WHAT THE TASK REQUIRES:
Your output is the line containing "- A web-based" plus every line after it in the listing, reproduced exactly.

═══ DATA PROVIDED

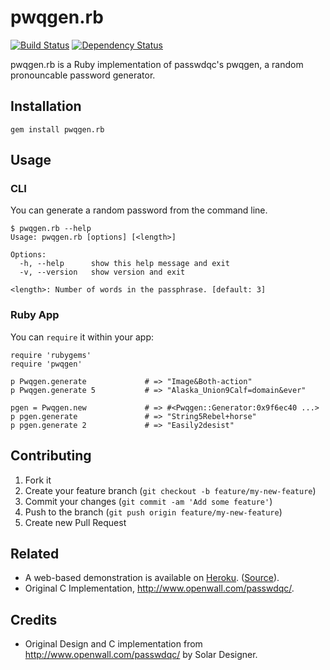 # pwqgen.rb

[![Build Status](https://secure.travis-ci.org/iphoting/pwqgen.rb.png)](http://travis-ci.org/iphoting/pwqgen.rb) [![Dependency Status](https://gemnasium.com/iphoting/pwqgen.rb.png)](https://gemnasium.com/iphoting/pwqgen.rb)

pwqgen.rb is a Ruby implementation of passwdqc's pwqgen, a random pronouncable password generator.

## Installation

```
gem install pwqgen.rb
```

## Usage

### CLI
You can generate a random password from the command line.
```
$ pwqgen.rb --help
Usage: pwqgen.rb [options] [<length>]

Options:
  -h, --help      show this help message and exit
  -v, --version   show version and exit

<length>: Number of words in the passphrase. [default: 3]
```

### Ruby App
You can `require` it within your app:
```
require 'rubygems'
require 'pwqgen'

p Pwqgen.generate             # => "Image&Both-action"
p Pwqgen.generate 5           # => "Alaska_Union9Calf=domain&ever"

pgen = Pwqgen.new             # => #<Pwqgen::Generator:0x9f6ec40 ...>
p pgen.generate               # => "String5Rebel+horse"
p pgen.generate 2             # => "Easily2desist"
```

## Contributing

1. Fork it
2. Create your feature branch (`git checkout -b feature/my-new-feature`)
3. Commit your changes (`git commit -am 'Add some feature'`)
4. Push to the branch (`git push origin feature/my-new-feature`)
5. Create new Pull Request

## Related

- A web-based demonstration is available on [Heroku](https://pwqgen.herokuapp.com/). ([Source](https://github.com/iphoting/pwqgen-web)).
- Original C Implementation, <http://www.openwall.com/passwdqc/>.

## Credits

- Original Design and C implementation from <http://www.openwall.com/passwdqc/> by Solar Designer.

══════

EXPECTED OUTPUT:
- A web-based demonstration is available on [Heroku](https://pwqgen.herokuapp.com/). ([Source](https://github.com/iphoting/pwqgen-web)).
- Original C Implementation, <http://www.openwall.com/passwdqc/>.

## Credits

- Original Design and C implementation from <http://www.openwall.com/passwdqc/> by Solar Designer.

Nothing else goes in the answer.